* **WHAT TO PRODUCE**
The entries that follow need to be returned without any alteration.

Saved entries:

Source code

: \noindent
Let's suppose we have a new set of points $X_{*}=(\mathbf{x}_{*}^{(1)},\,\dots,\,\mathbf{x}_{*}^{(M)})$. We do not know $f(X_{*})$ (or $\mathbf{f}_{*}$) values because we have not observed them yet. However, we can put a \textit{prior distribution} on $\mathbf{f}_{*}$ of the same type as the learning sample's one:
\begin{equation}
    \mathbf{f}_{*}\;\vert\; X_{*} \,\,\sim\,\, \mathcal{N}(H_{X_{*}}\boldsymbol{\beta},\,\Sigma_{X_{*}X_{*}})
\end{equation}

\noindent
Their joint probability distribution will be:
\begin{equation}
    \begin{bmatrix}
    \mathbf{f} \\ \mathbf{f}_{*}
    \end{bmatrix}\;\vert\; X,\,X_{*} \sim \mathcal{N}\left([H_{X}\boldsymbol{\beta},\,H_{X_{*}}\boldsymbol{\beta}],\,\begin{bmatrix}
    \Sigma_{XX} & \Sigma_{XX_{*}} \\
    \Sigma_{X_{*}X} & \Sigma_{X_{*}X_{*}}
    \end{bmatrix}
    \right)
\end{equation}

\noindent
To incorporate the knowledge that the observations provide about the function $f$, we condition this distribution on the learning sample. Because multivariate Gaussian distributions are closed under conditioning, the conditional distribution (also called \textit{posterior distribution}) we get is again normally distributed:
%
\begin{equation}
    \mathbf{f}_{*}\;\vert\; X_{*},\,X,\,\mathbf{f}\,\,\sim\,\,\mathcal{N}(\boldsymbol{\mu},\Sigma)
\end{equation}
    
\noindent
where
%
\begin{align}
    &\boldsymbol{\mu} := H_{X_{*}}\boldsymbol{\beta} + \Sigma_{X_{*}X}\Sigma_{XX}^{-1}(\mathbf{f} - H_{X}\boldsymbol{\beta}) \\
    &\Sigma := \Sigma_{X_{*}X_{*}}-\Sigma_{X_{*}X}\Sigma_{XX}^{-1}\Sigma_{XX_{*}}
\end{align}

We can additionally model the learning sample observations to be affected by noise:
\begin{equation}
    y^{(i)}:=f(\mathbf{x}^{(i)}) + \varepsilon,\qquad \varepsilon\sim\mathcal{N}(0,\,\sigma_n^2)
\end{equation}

* **RESPONSE AREA**
Source code

: \noindent
Let's suppose we have a new set of points $X_{*}=(\mathbf{x}_{*}^{(1)},\,\dots,\,\mathbf{x}_{*}^{(M)})$. We do not know $f(X_{*})$ (or $\mathbf{f}_{*}$) values because we have not observed them yet. However, we can put a \textit{prior distribution} on $\mathbf{f}_{*}$ of the same type as the learning sample's one:
\begin{equation}
    \mathbf{f}_{*}\;\vert\; X_{*} \,\,\sim\,\, \mathcal{N}(H_{X_{*}}\boldsymbol{\beta},\,\Sigma_{X_{*}X_{*}})
\end{equation}

\noindent
Their joint probability distribution will be:
\begin{equation}
    \begin{bmatrix}
    \mathbf{f} \\ \mathbf{f}_{*}
    \end{bmatrix}\;\vert\; X,\,X_{*} \sim \mathcal{N}\left([H_{X}\boldsymbol{\beta},\,H_{X_{*}}\boldsymbol{\beta}],\,\begin{bmatrix}
    \Sigma_{XX} & \Sigma_{XX_{*}} \\
    \Sigma_{X_{*}X} & \Sigma_{X_{*}X_{*}}
    \end{bmatrix}
    \right)
\end{equation}

\noindent
To incorporate the knowledge that the observations provide about the function $f$, we condition this distribution on the learning sample. Because multivariate Gaussian distributions are closed under conditioning, the conditional distribution (also called \textit{posterior distribution}) we get is again normally distributed:
%
\begin{equation}
    \mathbf{f}_{*}\;\vert\; X_{*},\,X,\,\mathbf{f}\,\,\sim\,\,\mathcal{N}(\boldsymbol{\mu},\Sigma)
\end{equation}
    
\noindent
where
%
\begin{align}
    &\boldsymbol{\mu} := H_{X_{*}}\boldsymbol{\beta} + \Sigma_{X_{*}X}\Sigma_{XX}^{-1}(\mathbf{f} - H_{X}\boldsymbol{\beta}) \\
    &\Sigma := \Sigma_{X_{*}X_{*}}-\Sigma_{X_{*}X}\Sigma_{XX}^{-1}\Sigma_{XX_{*}}
\end{align}

We can additionally model the learning sample observations to be affected by noise:
\begin{equation}
    y^{(i)}:=f(\mathbf{x}^{(i)}) + \varepsilon,\qquad \varepsilon\sim\mathcal{N}(0,\,\sigma_n^2)
\end{equation}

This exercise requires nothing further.